Listed records:
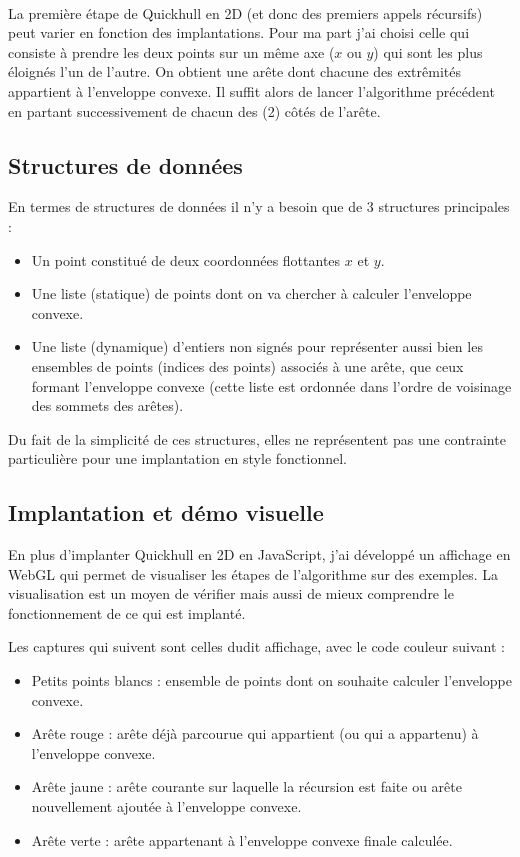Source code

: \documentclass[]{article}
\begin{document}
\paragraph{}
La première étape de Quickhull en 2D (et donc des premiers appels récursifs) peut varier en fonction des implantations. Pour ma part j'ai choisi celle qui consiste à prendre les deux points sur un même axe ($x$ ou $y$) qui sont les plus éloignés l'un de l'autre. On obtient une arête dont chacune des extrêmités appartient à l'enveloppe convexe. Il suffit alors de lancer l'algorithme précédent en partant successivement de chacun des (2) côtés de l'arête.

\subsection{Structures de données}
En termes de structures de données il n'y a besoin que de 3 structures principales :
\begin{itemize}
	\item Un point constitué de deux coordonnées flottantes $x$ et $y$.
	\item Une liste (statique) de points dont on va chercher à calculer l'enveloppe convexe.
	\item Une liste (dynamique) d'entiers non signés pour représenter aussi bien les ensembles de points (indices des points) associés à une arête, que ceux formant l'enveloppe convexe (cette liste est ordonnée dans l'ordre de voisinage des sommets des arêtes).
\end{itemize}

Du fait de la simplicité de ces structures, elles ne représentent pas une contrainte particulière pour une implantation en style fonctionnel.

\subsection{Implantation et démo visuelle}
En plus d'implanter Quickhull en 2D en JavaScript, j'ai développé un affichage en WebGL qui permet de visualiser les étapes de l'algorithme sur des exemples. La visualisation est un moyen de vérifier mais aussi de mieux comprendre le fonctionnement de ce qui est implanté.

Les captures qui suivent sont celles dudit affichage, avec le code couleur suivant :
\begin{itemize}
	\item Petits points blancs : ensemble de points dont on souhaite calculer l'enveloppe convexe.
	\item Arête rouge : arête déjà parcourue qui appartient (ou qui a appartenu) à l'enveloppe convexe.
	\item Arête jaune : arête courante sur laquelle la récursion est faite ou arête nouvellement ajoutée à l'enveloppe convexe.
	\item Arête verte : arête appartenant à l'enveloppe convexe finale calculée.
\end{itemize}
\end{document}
...
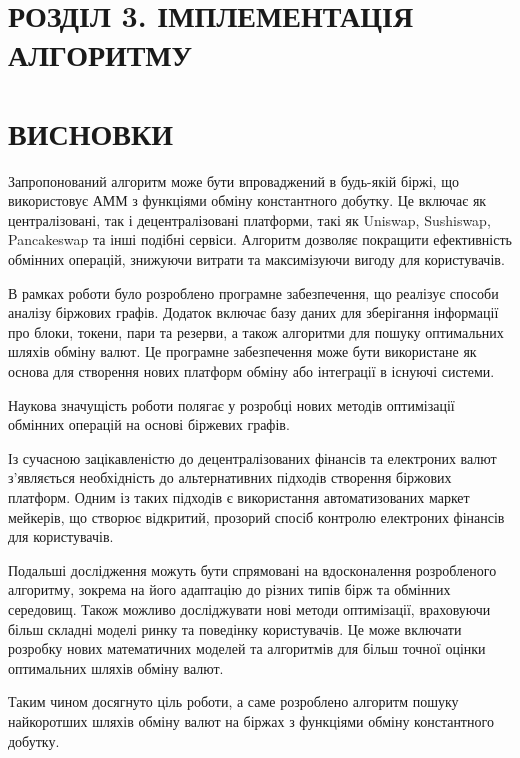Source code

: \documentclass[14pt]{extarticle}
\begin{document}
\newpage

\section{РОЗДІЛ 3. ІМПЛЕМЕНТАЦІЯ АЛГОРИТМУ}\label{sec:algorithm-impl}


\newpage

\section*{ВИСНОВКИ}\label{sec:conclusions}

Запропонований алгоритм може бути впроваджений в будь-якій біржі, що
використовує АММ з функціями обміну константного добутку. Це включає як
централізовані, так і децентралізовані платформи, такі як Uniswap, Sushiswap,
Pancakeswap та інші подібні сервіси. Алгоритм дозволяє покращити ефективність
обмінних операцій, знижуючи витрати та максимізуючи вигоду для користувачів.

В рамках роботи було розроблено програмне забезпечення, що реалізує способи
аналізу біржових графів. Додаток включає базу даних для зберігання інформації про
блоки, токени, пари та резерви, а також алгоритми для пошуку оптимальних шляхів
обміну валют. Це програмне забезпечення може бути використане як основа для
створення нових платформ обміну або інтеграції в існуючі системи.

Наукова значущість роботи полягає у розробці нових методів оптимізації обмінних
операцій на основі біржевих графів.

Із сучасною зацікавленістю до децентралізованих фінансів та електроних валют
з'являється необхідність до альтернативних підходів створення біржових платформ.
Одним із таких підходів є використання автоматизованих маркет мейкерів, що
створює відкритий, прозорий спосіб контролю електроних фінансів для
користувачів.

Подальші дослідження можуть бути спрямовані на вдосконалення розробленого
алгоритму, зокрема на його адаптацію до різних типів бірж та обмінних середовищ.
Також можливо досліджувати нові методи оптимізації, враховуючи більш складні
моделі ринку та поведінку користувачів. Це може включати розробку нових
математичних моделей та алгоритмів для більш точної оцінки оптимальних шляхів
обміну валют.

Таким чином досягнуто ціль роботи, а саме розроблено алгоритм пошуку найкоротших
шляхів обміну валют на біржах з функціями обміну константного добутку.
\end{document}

Exercise directions:
Please give again the lines above between the line holding "Одним із таких" and the line holding "моделі ринку та", inclusive, exactly as they are and with nothing added.

Your response:
Одним із таких підходів є використання автоматизованих маркет мейкерів, що
створює відкритий, прозорий спосіб контролю електроних фінансів для
користувачів.

Подальші дослідження можуть бути спрямовані на вдосконалення розробленого
алгоритму, зокрема на його адаптацію до різних типів бірж та обмінних середовищ.
Також можливо досліджувати нові методи оптимізації, враховуючи більш складні
моделі ринку та поведінку користувачів. Це може включати розробку нових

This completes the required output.